--- EXERCISE BRIEF ---
What is needed is a copy of each line in the listing below that contains "stop".

--- RECORD EXTRACTS ---
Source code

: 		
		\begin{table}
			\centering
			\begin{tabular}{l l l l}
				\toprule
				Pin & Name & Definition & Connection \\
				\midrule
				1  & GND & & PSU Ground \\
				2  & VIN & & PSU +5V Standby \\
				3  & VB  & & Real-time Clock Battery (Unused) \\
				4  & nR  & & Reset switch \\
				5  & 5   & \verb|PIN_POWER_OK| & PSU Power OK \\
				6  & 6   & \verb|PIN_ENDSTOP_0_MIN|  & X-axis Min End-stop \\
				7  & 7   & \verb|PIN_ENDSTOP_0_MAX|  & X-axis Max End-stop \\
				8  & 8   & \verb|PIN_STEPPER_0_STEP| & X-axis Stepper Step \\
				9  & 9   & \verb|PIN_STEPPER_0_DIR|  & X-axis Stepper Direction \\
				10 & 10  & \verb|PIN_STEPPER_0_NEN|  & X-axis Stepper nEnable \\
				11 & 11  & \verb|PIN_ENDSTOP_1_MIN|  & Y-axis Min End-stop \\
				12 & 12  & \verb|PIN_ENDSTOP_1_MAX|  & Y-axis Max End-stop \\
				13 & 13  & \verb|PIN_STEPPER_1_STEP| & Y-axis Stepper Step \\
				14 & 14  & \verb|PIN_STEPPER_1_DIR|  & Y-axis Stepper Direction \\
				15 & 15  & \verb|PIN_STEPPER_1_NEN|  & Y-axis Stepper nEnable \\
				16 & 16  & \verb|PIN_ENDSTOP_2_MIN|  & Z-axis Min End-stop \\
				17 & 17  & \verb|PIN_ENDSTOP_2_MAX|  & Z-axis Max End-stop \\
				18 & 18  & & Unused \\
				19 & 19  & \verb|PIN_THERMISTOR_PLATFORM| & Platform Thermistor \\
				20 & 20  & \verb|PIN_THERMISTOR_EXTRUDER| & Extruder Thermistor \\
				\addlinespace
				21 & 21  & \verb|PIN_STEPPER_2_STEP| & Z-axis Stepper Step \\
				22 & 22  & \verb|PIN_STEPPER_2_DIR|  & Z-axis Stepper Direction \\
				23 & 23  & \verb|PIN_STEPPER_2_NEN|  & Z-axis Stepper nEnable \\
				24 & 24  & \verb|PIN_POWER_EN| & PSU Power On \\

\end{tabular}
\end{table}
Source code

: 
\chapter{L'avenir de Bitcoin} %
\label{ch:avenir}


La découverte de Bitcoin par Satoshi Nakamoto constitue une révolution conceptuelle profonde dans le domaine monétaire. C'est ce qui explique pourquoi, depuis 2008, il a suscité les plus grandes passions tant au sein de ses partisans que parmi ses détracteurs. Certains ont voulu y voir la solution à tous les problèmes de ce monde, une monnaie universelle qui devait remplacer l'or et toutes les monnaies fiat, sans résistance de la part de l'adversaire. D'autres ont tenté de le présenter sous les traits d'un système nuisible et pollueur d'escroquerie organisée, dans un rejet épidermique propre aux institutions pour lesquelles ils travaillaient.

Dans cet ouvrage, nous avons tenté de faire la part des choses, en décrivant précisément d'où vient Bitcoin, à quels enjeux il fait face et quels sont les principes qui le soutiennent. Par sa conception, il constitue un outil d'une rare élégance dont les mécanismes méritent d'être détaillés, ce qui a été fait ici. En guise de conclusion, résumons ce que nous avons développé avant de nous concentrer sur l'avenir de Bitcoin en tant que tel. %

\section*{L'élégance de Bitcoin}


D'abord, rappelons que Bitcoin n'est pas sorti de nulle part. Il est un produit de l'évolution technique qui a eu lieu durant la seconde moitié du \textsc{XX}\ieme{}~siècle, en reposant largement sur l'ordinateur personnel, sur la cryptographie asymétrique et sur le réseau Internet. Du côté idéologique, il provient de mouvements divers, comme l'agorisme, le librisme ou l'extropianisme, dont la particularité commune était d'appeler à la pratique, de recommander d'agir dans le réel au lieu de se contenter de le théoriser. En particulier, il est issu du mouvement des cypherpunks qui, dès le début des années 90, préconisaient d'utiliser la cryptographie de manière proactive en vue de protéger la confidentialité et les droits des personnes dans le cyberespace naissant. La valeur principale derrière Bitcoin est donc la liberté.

--- RESPONSE FOR THIS EXERCISE ---
				6  & 6   & \verb|PIN_ENDSTOP_0_MIN|  & X-axis Min End-stop \\
				7  & 7   & \verb|PIN_ENDSTOP_0_MAX|  & X-axis Max End-stop \\
				11 & 11  & \verb|PIN_ENDSTOP_1_MIN|  & Y-axis Min End-stop \\
				12 & 12  & \verb|PIN_ENDSTOP_1_MAX|  & Y-axis Max End-stop \\
				16 & 16  & \verb|PIN_ENDSTOP_2_MIN|  & Z-axis Min End-stop \\
				17 & 17  & \verb|PIN_ENDSTOP_2_MAX|  & Z-axis Max End-stop \\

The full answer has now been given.